Issues and considerations

Consider the following points when deciding how to implement this pattern:

  • Does the alternative key structure that avoids creating hot partitions on inserts efficiently support the queries your client application makes?
  • Does your anticipated volume of transactions mean that you are likely to reach the scalability targets for an individual partition and be throttled by the storage service?

When to use this pattern

Avoid the prepend/append anti-pattern when your volume of transactions is likely to result in throttling by the storage service when you access a hot partition.

The following patterns and guidance may also be relevant when implementing this pattern:

Log data anti-pattern

Typically, you should use the Blob service instead of the Table service to store log data.

Context and problem

A common use case for log data is to retrieve a selection of log entries for a specific date/time range: for example, you want to find all the error and critical messages that your application logged between 15:04 and 15:06 on a specific date. You do not want to use the date and time of the log message to determine the partition you save log entities to: that results in a hot partition because at any given time, all the log entities will share the same PartitionKey value (see the section Prepend/append anti-pattern). For example, the following entity schema for a log message results in a hot partition because the application writes all log messages to the partition for the current date and hour:

Log message entity

In this example, the RowKey includes the date and time of the log message to ensure that log messages are stored sorted in date/time order, and includes a message ID in case multiple log messages share the same date and time.

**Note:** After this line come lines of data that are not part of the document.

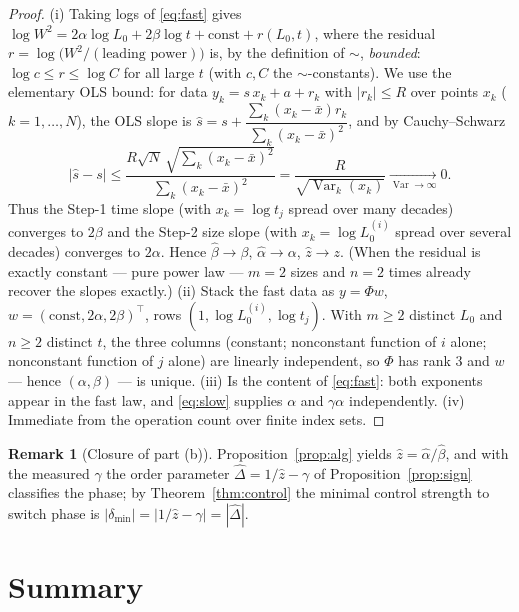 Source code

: \documentclass{amsart}
\theoremstyle{definition}
\newtheorem{remark}{Remark}
\newcommand{\asymp}{\sim}
\begin{document}
\begin{proof}
(i) Taking logs of \eqref{eq:fast} gives
$\log W^2=2\alpha\log L_0+2\beta\log t+\text{const}+r(L_0,t)$, where the residual
$r=\log\bigl(W^2/(\text{leading power})\bigr)$ is, by the definition of $\asymp$,
\emph{bounded}: $\log c\le r\le\log C$ for all large $t$ (with $c,C$ the
$\asymp$-constants). We use the elementary OLS bound: for data $y_k=s\,x_k+a+r_k$
with $|r_k|\le R$ over points $x_k$ ($k=1,\dots,N$), the OLS slope is
$\hat s=s+\dfrac{\sum_k(x_k-\bar x)r_k}{\sum_k(x_k-\bar x)^2}$, and by
Cauchy--Schwarz
\[
   |\hat s-s|\le\frac{R\sqrt N\,\sqrt{\sum_k(x_k-\bar x)^2}}{\sum_k(x_k-\bar x)^2}
   =\frac{R}{\sqrt{\operatorname{Var}_k(x_k)}}\xrightarrow[\operatorname{Var}\to\infty]{}0 .
\]
Thus the Step-1 time slope (with $x_k=\log t_j$ spread over many decades) converges
to $2\beta$ and the Step-2 size slope (with $x_k=\log L_0^{(i)}$ spread over several
decades) converges to $2\alpha$. Hence $\hat\beta\to\beta$, $\hat\alpha\to\alpha$,
$\hat z\to z$. (When the residual is exactly constant — pure power law — $m=2$ sizes
and $n=2$ times already recover the slopes exactly.)
(ii) Stack the fast data as $y=\Phi w$, $w=(\text{const},2\alpha,2\beta)^\top$, rows
$(1,\log L_0^{(i)},\log t_j)$. With $m\ge2$ distinct $L_0$ and $n\ge2$ distinct $t$,
the three columns (constant; nonconstant function of $i$ alone; nonconstant function
of $j$ alone) are linearly independent, so $\Phi$ has rank $3$ and $w$ — hence
$(\alpha,\beta)$ — is unique.
(iii) Is the content of \eqref{eq:fast}: both exponents appear in the fast law, and
\eqref{eq:slow} supplies $\alpha$ and $\gamma\alpha$ independently.
(iv) Immediate from the operation count over finite index sets.
\end{proof}

\begin{remark}[Closure of part (b)]
Proposition~\ref{prop:alg} yields $\hat z=\hat\alpha/\hat\beta$, and with the
measured $\gamma$ the order parameter $\widehat\Delta=1/\hat z-\gamma$ of
Proposition~\ref{prop:sign} classifies the phase; by Theorem~\ref{thm:control} the
minimal control strength to switch phase is
$|\delta_{\min}|=|1/\hat z-\gamma|=|\widehat\Delta|$.
\end{remark}

\section{Summary}
\end{document}
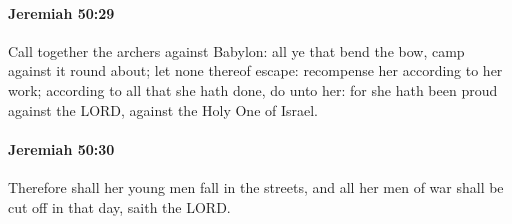 		\paragraph{Jeremiah 50:29} %
			\label{JEREMIAH-50-29}

			Call together the archers against Babylon: all ye that bend the bow, camp against it round about; let none thereof escape: recompense her according to her work; according to all that she hath done, do unto her: for she hath been proud against the LORD, against the Holy One of Israel.


		\paragraph{Jeremiah 50:30} %
			\label{JEREMIAH-50-30}

			Therefore shall her young men fall in the streets, and all her men of war shall be cut off in that day, saith the LORD.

Another approach is to use a PartitionKey that ensures that the application writes messages across a range of partitions. For example, if the source of the log message provides a way to distribute messages across many partitions, you could use the following entity schema:

Alternative log message entity

However, the problem with this schema is that to retrieve all the log messages for a specific time span you must search every partition in the table.

Solution

The previous section highlighted the problem of trying to use the Table service to store log entries and suggested two, unsatisfactory, designs. One solution led to a hot partition with the risk of poor performance writing log messages; the other solution resulted in poor query performance because of the requirement to scan every partition in the table to retrieve log messages for a specific time span. Blob storage offers a better solution for this type of scenario and this is how Azure Storage Analytics stores the log data it collects.

This section outlines how Storage Analytics stores log data in blob storage as an illustration of this approach to storing data that you typically query by range.

Storage Analytics stores log messages in a delimited format in multiple blobs. The delimited format makes it easy for a client application to parse the data in the log message.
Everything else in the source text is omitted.